Önce ayakların vardı. Sabrın yalın fahişeleri ayakların. Seni ilk hissettiğim yer orası. Bir ırmaktan yeni çıkmış gibi ürkektiler. Bir avcı mı gördüler acaba? Yoksa, ak mintanlı bir can alan mı? Nedendi, bilemedim! . Mesela ben, hiç silah taşımadım. Kağıttan gemiler yapardım ırmak boyunca. Hepsinde teninin kokusu, gece ateşleri, danslar ve şangırdayan halhalın…

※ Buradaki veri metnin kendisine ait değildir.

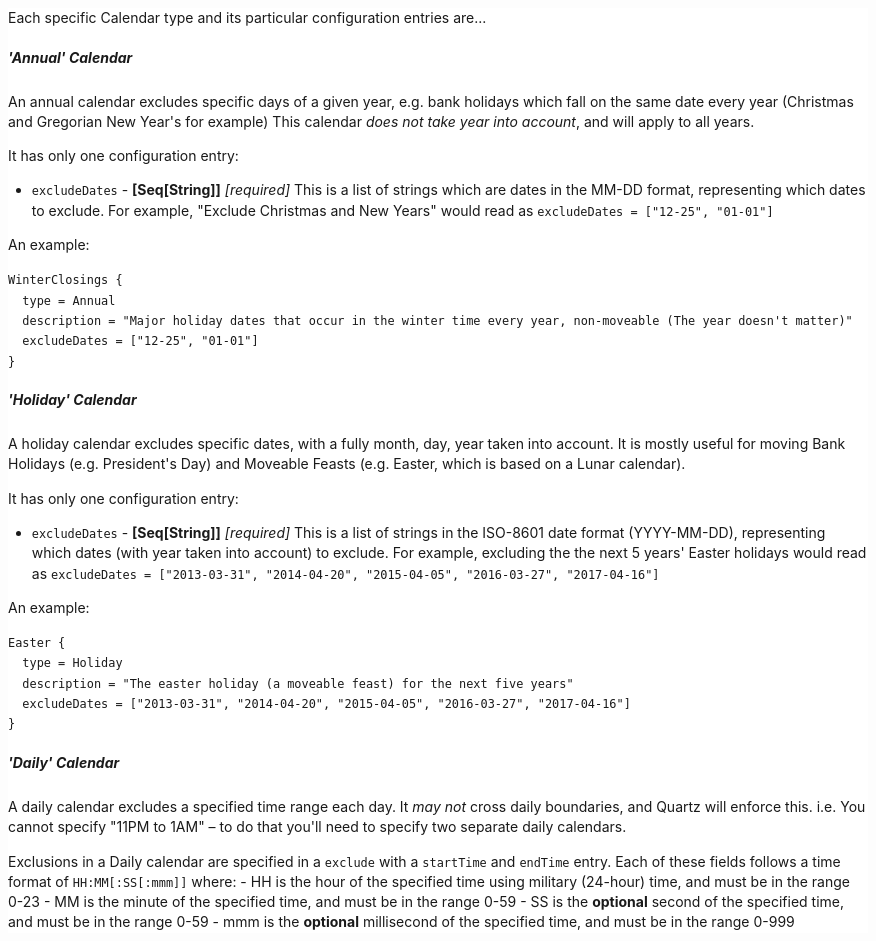 Each specific Calendar type and its particular configuration entries are...

#####  'Annual' Calendar
An annual calendar excludes specific days of a given year, e.g. bank holidays which fall on the same date every year (Christmas and Gregorian New Year's for example)
This calendar *does not take year into account*, and will apply to all years.

It has only one configuration entry:

- `excludeDates` - **[Seq[String]]** *[required]* This is a list of strings which are dates in the MM-DD format, representing which dates to exclude.
 For example, "Exclude Christmas and New Years" would read as `excludeDates = ["12-25", "01-01"]`

An example:

```
WinterClosings {
  type = Annual
  description = "Major holiday dates that occur in the winter time every year, non-moveable (The year doesn't matter)"
  excludeDates = ["12-25", "01-01"]
}
```

##### 'Holiday' Calendar
A holiday calendar excludes specific dates, with a fully month, day, year taken into account. It is mostly useful for
moving Bank Holidays (e.g. President's Day) and Moveable Feasts (e.g. Easter, which is based on a Lunar calendar).

It has only one configuration entry:

- `excludeDates` - **[Seq[String]]** *[required]* This is a list of strings in the ISO-8601 date format (YYYY-MM-DD), representing which dates
(with year taken into account) to exclude. For example, excluding the the next 5 years' Easter holidays would read as `excludeDates = ["2013-03-31", "2014-04-20", "2015-04-05", "2016-03-27", "2017-04-16"]`

An example:

```
Easter {
  type = Holiday
  description = "The easter holiday (a moveable feast) for the next five years"
  excludeDates = ["2013-03-31", "2014-04-20", "2015-04-05", "2016-03-27", "2017-04-16"]
}
```

##### 'Daily' Calendar
A daily calendar excludes a specified time range each day. It *may not* cross daily boundaries, and Quartz will enforce this.
i.e. You cannot specify "11PM to 1AM" – to do that you'll need to specify two separate daily calendars.

Exclusions in a Daily calendar are specified in a `exclude` with a `startTime` and `endTime` entry. Each of these fields
follows a time format of `HH:MM[:SS[:mmm]]` where:
    - HH is the hour of the specified time using military (24-hour) time, and must be in the range 0-23
    - MM is the minute of the specified time, and must be in the range 0-59
    - SS is the **optional** second of the specified time, and must be in the range 0-59
    - mmm is the **optional** millisecond of the specified time, and must be in the range 0-999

Hadi tırmanalım. Pençesinde yangınlar taşıyan alaz kartalı izleyelim.
Lanetin akustik prensesi bir hancı edasıyla baldırlarıma dokundu. Etim yarıldı. Kanım titredi. Sen tüyün duyumsamadaki repertuarını ezberlerken; benim, doruklara olan inancım, mağaraya olan imgeleme gücüm arttı. Katsayının temasa paralel olduğunu, iki anahtardan birinin kapalı olsa da akım hızının değişmediğini söyleyen Edison’un, oradan geçmekte olan gemilerimizden birine bunu yazılı olarak verdiğini ve Afrikalı maceraperest delikanlıların kabile şeflerinden bu sırrı öğrenmek için büyüye başvurduklarını anlatıp duran ince mi teli prenses, henüz dizlerine ulaşmıştı ki kıvrılan iki yılan bacaklarımızın, beslenmek için bir güvercini nasıl sindire sindire yuttuklarına tanık oldu. Doğa, onun boynuna bir zincir taktı! ..Anladı! ..
Hadi tırmanalım. Her üç adımında dönüp bir şeyler söyleyen ak sakallı, asalı, ak masallar taşıyan çıplak rahibi izleyelim.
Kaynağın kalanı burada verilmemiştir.